Aim of the exercise
Beneath this line is the data. Output exactly the lines from the line with "## 📱 Oluşturulan Ekranlar" to the line with "- **React Native SVG**", both ends included, and nothing more.

[Plain-text document sources]
BEGIN
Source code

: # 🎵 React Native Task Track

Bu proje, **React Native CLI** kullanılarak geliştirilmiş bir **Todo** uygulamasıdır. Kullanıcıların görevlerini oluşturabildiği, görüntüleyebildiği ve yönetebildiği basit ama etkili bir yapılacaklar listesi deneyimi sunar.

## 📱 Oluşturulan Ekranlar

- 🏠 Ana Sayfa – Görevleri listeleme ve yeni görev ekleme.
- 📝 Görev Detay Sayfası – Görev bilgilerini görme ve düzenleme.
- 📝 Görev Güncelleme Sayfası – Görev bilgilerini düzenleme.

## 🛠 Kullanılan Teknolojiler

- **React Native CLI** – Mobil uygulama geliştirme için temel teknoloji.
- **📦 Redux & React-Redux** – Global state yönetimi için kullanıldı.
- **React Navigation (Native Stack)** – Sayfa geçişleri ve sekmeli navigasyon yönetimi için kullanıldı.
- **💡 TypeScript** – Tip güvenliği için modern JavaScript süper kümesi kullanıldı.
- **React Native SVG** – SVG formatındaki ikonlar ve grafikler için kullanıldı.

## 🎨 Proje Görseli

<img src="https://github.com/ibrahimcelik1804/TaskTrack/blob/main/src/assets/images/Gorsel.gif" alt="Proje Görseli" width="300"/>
END
Response area
## 📱 Oluşturulan Ekranlar

- 🏠 Ana Sayfa – Görevleri listeleme ve yeni görev ekleme.
- 📝 Görev Detay Sayfası – Görev bilgilerini görme ve düzenleme.
- 📝 Görev Güncelleme Sayfası – Görev bilgilerini düzenleme.

## 🛠 Kullanılan Teknolojiler

- **React Native CLI** – Mobil uygulama geliştirme için temel teknoloji.
- **📦 Redux & React-Redux** – Global state yönetimi için kullanıldı.
- **React Navigation (Native Stack)** – Sayfa geçişleri ve sekmeli navigasyon yönetimi için kullanıldı.
- **💡 TypeScript** – Tip güvenliği için modern JavaScript süper kümesi kullanıldı.
- **React Native SVG** – SVG formatındaki ikonlar ve grafikler için kullanıldı.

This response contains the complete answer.